# How eccentric/unique can anyone person be?



## ShadowsRunner (Apr 24, 2013)

Actually, I live in a major city now, that's quite cultural, and diverse, so I am quite excited to start socializing here a bit...just out of curiosity to see what happens. It feels more open and with so much more opportunities then what I am used to. It's just all of my past experiences have been really negative. I also lived in a really conservative district sort of on the outskirts of the city for a while, which also further more fueled these feelings. It was SOOOO conservative there, and I really had thought I most have been some big shitty person there, or doing something wrong. But it was really that place. Just horrible. 

It's not so bad now I guess. I was just experiencing similar problems with my roommates who sort of treat me like I am completely below them in some way, and it's very draining and annoying to be around. 

I have managed to come through all those feelings of feeling like shit about myself, and I think am ready to be more open to the world, sort of...



I guess I just can't live in anyplace that's too small or something, and is stuck within it's own culture/bubble, and is not open to diversity in anyway. I think I am more worldly then the average person probably, so this also probably gives me negative reactions.


----------



## Wulfex (Oct 9, 2014)

Be yourself works fine, but in a world dominated by S/T types, yeah, we come off as weird to them. I got lucky as a kid, small town small school, so I got picked on but the amount was much less. 

Still, it doesn't matter. Embrace the weird. Do you really want to be normal like the people around you? Do you really want to live in that world?

I think as a kid, I tried to keep myself from going there just to keep myself from being hurt but now I don't think you can ever be too weird. As long as you aren't mentally unstable, a criminal, or a threat to the world, who cares? Your weirdness is the one unique thing left on this planet. It is a mark of being who you are, being a lot less molded item than what the shape of society wants you to be. Everyone is weird, because we're all different. Weird is just a word to describe the abnormal, abnormal as in not what is seen everyday.
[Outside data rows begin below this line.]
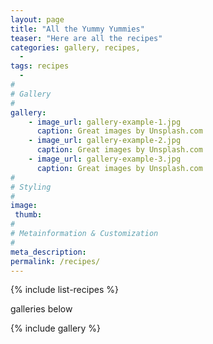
 ```yaml
---
layout: page
title: "All the Yummy Yummies"
teaser: "Here are all the recipes"
categories: gallery, recipes, 
  -
tags: recipes
  -
#
# Gallery
#
gallery:
    - image_url: gallery-example-1.jpg
      caption: Great images by Unsplash.com
    - image_url: gallery-example-2.jpg
      caption: Great images by Unsplash.com
    - image_url: gallery-example-3.jpg
      caption: Great images by Unsplash.com
#
# Styling
#
image:
 thumb:
#
# Metainformation & Customization
#
meta_description:
permalink: /recipes/
---
```

{% include list-recipes %}

galleries below

{% include gallery %}


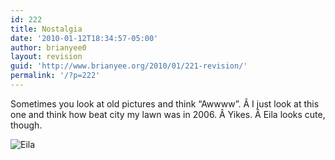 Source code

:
```yaml
---
id: 222
title: Nostalgia
date: '2010-01-12T18:34:57-05:00'
author: brianyee0
layout: revision
guid: 'http://www.brianyee.org/2010/01/221-revision/'
permalink: '/?p=222'
---
```


Sometimes you look at old pictures and think “Awwww”. Â I just look at this one and think how beat city my lawn was in 2006. Â Yikes. Â Eila looks cute, though.

![](https://i0.wp.com/www.eilarose.com/tpod/archives/images/IMG_6638.jpg?resize=448%2C298 "Eila") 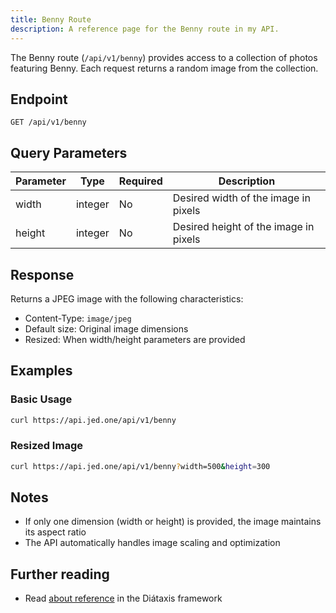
 ```yaml
---
title: Benny Route
description: A reference page for the Benny route in my API.
---
```


The Benny route (`/api/v1/benny`) provides access to a collection of photos featuring Benny. Each request returns a random image from the collection.

## Endpoint

```
GET /api/v1/benny
```

## Query Parameters

| Parameter | Type    | Required | Description                           |
| --------- | ------- | -------- | ------------------------------------- |
| width     | integer | No       | Desired width of the image in pixels  |
| height    | integer | No       | Desired height of the image in pixels |

## Response

Returns a JPEG image with the following characteristics:

- Content-Type: `image/jpeg`
- Default size: Original image dimensions
- Resized: When width/height parameters are provided

## Examples

### Basic Usage

```bash
curl https://api.jed.one/api/v1/benny
```

### Resized Image

```bash
curl https://api.jed.one/api/v1/benny?width=500&height=300
```

## Notes

- If only one dimension (width or height) is provided, the image maintains its aspect ratio
- The API automatically handles image scaling and optimization

## Further reading

- Read [about reference](https://diataxis.fr/reference/) in the Diátaxis framework
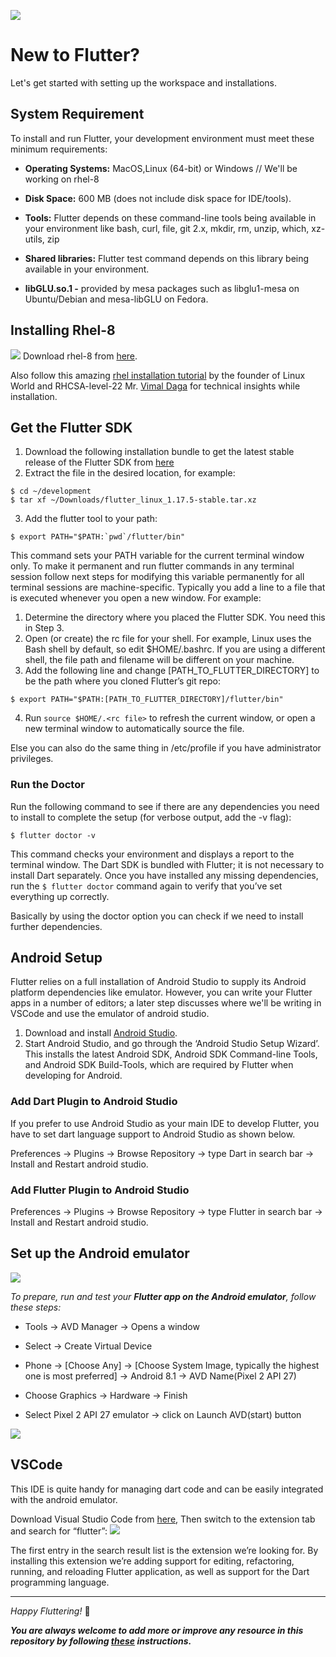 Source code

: ![](https://github.com/Aman9026/Flutter-Setup/blob/master/Data/flut.jpeg)
# New to Flutter?
Let's get started with setting up the workspace and installations.

## System Requirement
To install and run Flutter, your development environment must meet these minimum requirements:

* **Operating Systems:** MacOS,Linux (64-bit) or Windows // We'll be working on rhel-8

* **Disk Space:** 600 MB (does not include disk space for IDE/tools).

* **Tools:** Flutter depends on these command-line tools being available in your environment like bash, curl, 
file, git 2.x, mkdir, rm, unzip, which, xz-utils, zip

* **Shared libraries:** Flutter test command depends on this library being available in your environment.

* **libGLU.so.1 -** provided by mesa packages such as libglu1-mesa on Ubuntu/Debian and mesa-libGLU on Fedora.

## Installing Rhel-8
![](https://github.com/Aman9026/Flutter-Setup/blob/master/Data/RHEL_8_Desktop.png)
Download rhel-8 from [here](https://drive.google.com/file/d/1nZVXCVOy41LjAyOAiHMcNgFIwUlJYw16/view).

Also follow this amazing [rhel installation tutorial](https://youtu.be/JBNvnINsswo) by the founder of Linux World and RHCSA-level-22 Mr. [Vimal Daga](https://in.linkedin.com/in/vimaldaga) for technical insights while installation.

## Get the Flutter SDK
1.  Download the following installation bundle to get the latest stable release of the Flutter SDK from [here](https://flutter.dev/docs/get-started/install/linux)
2.  Extract the file in the desired location, for example:
```
$ cd ~/development
$ tar xf ~/Downloads/flutter_linux_1.17.5-stable.tar.xz
```
3.  Add the flutter tool to your path:
```
$ export PATH="$PATH:`pwd`/flutter/bin"
```

This command sets your PATH variable for the current terminal window only.
To make it permanent and run flutter commands in any terminal session follow next steps for modifying 
this variable permanently for all terminal sessions are machine-specific. 
Typically you add a line to a file that is executed whenever you open a new window. For example:

1. Determine the directory where you placed the Flutter SDK. You need this in Step 3.
2. Open (or create) the rc file for your shell. For example, Linux uses the Bash shell by default, so edit $HOME/.bashrc. 
If you are using a different shell, the file path and filename will be different on your machine.
3. Add the following line and change [PATH_TO_FLUTTER_DIRECTORY] to be the path where you cloned Flutter’s git repo:
```
$ export PATH="$PATH:[PATH_TO_FLUTTER_DIRECTORY]/flutter/bin"
```
4. Run ```source $HOME/.<rc file>``` to refresh the current window, or open a new terminal window to automatically source the file.

Else you can also do the same thing in /etc/profile if you have administrator privileges.

### Run the Doctor
Run the following command to see if there are any dependencies you need to install to complete the setup (for verbose output, add the -v flag):
```
$ flutter doctor -v
```
This command checks your environment and displays a report to the terminal window. The Dart SDK is bundled with Flutter; 
it is not necessary to install Dart separately.
Once you have installed any missing dependencies, run the ```$ flutter doctor``` command again to verify that you’ve set everything up correctly.

Basically by using the doctor option you can check if we need to install further dependencies.

## Android Setup

Flutter relies on a full installation of Android Studio to supply its Android platform dependencies like emulator. However, you can write your Flutter apps in a number of editors; a later step discusses where we'll be writing in VSCode and use the emulator of android studio.
1.  Download and install [Android Studio](https://developer.android.com/studio#downloads).
2.  Start Android Studio, and go through the ‘Android Studio Setup Wizard’. This installs the latest Android SDK, Android SDK Command-line Tools, and Android SDK Build-Tools, which are required by Flutter when developing for Android.

### Add Dart Plugin to Android Studio
If you prefer to use Android Studio as your main IDE to develop Flutter, you have to set dart language support to Android Studio as shown below.

Preferences → Plugins → Browse Repository → type Dart in search bar → Install and Restart android studio.

### Add Flutter Plugin to Android Studio

Preferences → Plugins → Browse Repository → type Flutter in search bar → Install and Restart android studio.

## Set up the Android emulator
![](https://github.com/Aman9026/Flutter-Setup/blob/master/Data/ezgif.com-video-to-gif%20(1).gif)

*To prepare, run and test your **Flutter app on the Android emulator**, follow these steps:*

* Tools → AVD Manager → Opens a window

* Select → Create Virtual Device

* Phone → [Choose Any] → [Choose System Image, typically the highest one is most preferred] → Android 8.1 → AVD Name(Pixel 2 API 27)

* Choose Graphics → Hardware → Finish

* Select Pixel 2 API 27 emulator → click on Launch AVD(start) button

![](https://miro.medium.com/max/700/1*Nz0C7NC0wR73z7KcPhUVrg.gif)

## VSCode

This IDE is quite handy for managing dart code and can be easily integrated with the android emulator.

Download Visual Studio Code from [here](https://code.visualstudio.com/download), Then switch to the extension tab and search for “flutter”:
![](https://github.com/Aman9026/Flutter-Setup/blob/master/Data/0_I5vq797d25fPZ5nT.png)

The first entry in the search result list is the extension we’re looking for. 
By installing this extension we’re adding support for editing, refactoring, running, 
and reloading Flutter application, as well as support for the Dart programming language.

---

*Happy Fluttering!* :heartbeat:

***You are always welcome to add more or improve any resource in this repository by following [these](https://github.com/Aman9026/Flutter-Setup/blob/master/CONTRIBUTING.md) instructions.***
I think some people are too afraid to show it because they fear what others would think of them.

Anyway, this is something I've been thinking about recently, but I'm tired off putting of who I am just to please people. No one really knows me, because I can't be authentic with them. So I'm done. I'm going to share my views, I'm going to think the way I do because no one else can. If the people around me can't accept that, then I will find people who can. I'm not going to fold myself into a paper-plane for the world when *I* want to be a paper-crane.

So be weird. I'll still read your post, I'll take what you say into consideration. I'm not going to disregard what you have to offer before I even get a chance to play around with the idea! Challenge the norm. It's the only way we can make progress, otherwise we're just cattle keeping our heads to the ground.


----------



## Coburn (Sep 3, 2010)

It sounds more like you struggle with social skills than just having eccentric interests/habits. 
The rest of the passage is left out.